Every year there are more diagnostic categories branding behavioral and cognitive differences as catastrophic disorders, more drugs and therapies purporting to cure or suppress our children's inconvenient diversity, and more prenatal tests offered to expectant mothers for easy identification and disposal of any child who falls outside the ever-narrowing boundaries of "normal."

Our society has lost its moral center.  It has become so obsessed with efficiency, standardization, and mass marketing that it has forgotten the simple fact that human beings are not consumer products.  We should not act as if we want our children to come shrink-wrapped from the factory and to be indistinguishable from one another.  Our children do not exist to meet society's expectations, but those of their Maker.

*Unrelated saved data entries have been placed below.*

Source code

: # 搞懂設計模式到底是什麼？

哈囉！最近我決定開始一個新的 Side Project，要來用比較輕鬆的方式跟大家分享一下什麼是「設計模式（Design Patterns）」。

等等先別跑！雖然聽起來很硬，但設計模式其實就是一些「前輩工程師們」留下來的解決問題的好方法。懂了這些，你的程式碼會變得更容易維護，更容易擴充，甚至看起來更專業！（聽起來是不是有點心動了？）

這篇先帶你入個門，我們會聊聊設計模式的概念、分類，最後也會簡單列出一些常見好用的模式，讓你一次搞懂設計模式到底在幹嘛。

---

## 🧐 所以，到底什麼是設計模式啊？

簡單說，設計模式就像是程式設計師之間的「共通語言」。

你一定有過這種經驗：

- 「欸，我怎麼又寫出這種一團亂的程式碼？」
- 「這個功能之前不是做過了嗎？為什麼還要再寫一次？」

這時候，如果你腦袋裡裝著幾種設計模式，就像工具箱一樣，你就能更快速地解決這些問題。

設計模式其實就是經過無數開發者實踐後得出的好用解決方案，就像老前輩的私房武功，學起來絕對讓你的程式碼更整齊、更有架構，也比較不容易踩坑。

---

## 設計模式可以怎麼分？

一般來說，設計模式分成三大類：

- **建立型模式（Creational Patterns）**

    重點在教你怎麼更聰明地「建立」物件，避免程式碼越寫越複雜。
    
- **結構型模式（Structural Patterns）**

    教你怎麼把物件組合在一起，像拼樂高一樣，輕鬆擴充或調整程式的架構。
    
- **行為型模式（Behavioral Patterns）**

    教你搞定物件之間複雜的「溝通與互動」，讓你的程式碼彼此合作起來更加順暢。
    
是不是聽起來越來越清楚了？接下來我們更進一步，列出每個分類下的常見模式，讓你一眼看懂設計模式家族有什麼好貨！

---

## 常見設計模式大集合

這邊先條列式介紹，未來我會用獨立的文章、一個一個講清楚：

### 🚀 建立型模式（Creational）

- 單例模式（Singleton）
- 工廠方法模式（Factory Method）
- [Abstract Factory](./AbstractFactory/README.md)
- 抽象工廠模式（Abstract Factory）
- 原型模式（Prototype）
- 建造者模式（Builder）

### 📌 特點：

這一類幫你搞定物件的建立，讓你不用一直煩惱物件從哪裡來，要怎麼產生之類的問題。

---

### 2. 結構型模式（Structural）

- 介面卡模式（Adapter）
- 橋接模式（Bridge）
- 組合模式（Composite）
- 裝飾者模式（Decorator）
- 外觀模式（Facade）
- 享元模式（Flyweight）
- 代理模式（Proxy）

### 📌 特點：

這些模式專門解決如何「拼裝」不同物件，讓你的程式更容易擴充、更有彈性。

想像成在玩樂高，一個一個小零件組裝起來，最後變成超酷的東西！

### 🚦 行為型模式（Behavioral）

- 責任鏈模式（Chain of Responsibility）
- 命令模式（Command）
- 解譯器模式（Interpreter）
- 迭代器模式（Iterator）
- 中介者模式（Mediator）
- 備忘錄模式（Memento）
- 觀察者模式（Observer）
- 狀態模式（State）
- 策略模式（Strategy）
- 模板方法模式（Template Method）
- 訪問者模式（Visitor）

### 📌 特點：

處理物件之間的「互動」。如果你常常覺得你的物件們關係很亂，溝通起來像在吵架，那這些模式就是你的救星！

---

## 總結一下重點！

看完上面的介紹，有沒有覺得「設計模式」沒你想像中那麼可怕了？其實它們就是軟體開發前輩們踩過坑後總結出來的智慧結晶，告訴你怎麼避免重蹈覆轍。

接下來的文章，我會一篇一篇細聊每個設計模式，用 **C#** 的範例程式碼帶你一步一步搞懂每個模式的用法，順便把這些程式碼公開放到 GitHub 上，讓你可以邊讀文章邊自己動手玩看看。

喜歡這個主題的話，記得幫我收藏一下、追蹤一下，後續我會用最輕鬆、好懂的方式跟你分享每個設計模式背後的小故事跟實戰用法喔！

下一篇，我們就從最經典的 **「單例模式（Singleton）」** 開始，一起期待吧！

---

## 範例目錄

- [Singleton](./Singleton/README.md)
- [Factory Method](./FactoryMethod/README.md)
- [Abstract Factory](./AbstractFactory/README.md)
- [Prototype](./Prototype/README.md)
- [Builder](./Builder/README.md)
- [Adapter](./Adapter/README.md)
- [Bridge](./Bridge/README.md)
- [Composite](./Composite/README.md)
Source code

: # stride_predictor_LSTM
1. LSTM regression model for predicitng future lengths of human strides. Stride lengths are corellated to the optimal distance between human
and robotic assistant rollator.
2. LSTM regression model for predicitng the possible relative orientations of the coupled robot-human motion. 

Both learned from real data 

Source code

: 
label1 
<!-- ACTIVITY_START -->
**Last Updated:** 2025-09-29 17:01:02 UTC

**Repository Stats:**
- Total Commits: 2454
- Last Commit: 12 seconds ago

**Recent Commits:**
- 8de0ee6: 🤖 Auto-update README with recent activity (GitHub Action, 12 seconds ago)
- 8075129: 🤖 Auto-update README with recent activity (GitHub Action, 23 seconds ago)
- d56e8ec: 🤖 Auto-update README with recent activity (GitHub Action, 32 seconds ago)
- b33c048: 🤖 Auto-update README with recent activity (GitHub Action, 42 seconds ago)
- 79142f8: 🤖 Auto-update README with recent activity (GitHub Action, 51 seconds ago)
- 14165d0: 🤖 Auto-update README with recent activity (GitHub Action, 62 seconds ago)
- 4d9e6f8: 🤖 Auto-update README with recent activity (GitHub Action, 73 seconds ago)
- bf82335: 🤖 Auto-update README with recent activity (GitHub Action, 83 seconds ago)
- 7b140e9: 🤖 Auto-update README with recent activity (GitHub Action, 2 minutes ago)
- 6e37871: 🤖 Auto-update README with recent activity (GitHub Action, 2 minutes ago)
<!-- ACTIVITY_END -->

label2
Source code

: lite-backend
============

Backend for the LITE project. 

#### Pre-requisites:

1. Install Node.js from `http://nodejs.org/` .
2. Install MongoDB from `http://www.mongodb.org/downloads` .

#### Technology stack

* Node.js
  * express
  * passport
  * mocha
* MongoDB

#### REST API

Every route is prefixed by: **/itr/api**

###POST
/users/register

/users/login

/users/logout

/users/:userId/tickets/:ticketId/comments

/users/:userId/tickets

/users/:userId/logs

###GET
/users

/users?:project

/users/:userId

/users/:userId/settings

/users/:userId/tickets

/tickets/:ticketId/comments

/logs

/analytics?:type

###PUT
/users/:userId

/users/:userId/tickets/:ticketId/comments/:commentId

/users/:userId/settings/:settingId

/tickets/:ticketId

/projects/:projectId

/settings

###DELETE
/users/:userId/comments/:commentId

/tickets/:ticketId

The neurodiversity movement seeks to challenge society's prejudices against our most excluded and devalued minorities.

It asserts that neurological differences should not merely be tolerated, but appreciated and celebrated, in much the same way that we acknowledge the beauty and dignity and inherent value of other forms of diversity.  What does a glacier, or a desert, or a mountain, or a waterfall contribute to society?  Why do we need a sunset, or an eagle, or a rainbow?  What can we learn from the lilies of the field, which, as Matthew 6:28 reminds us, do not toil?  What makes a person's life meaningful?  Can we answer any of these questions in the language of industrial efficiency?

The following poem, written by Gerard Manley Hopkins (1844-1889), describes the author's appreciation of natural differences for their own sake and as a part of God's creation.

Pied Beauty

Glory be to God for dappled things --
For skies of couple-colour as a brinded cow;
For rose-moles all in stipple upon trout that swim;
Fresh-firecoal chestnut-falls; finches’ wings;
Landscape plotted and pieced -- fold, fallow, and plough;
And all trades, their gear and tackle and trim.

All things counter, original, spare, strange;
Whatever is fickle, freckled (who knows how?)
With swift, slow; sweet, sour; adazzle, dim;
He fathers-forth whose beauty is past change:
Praise him.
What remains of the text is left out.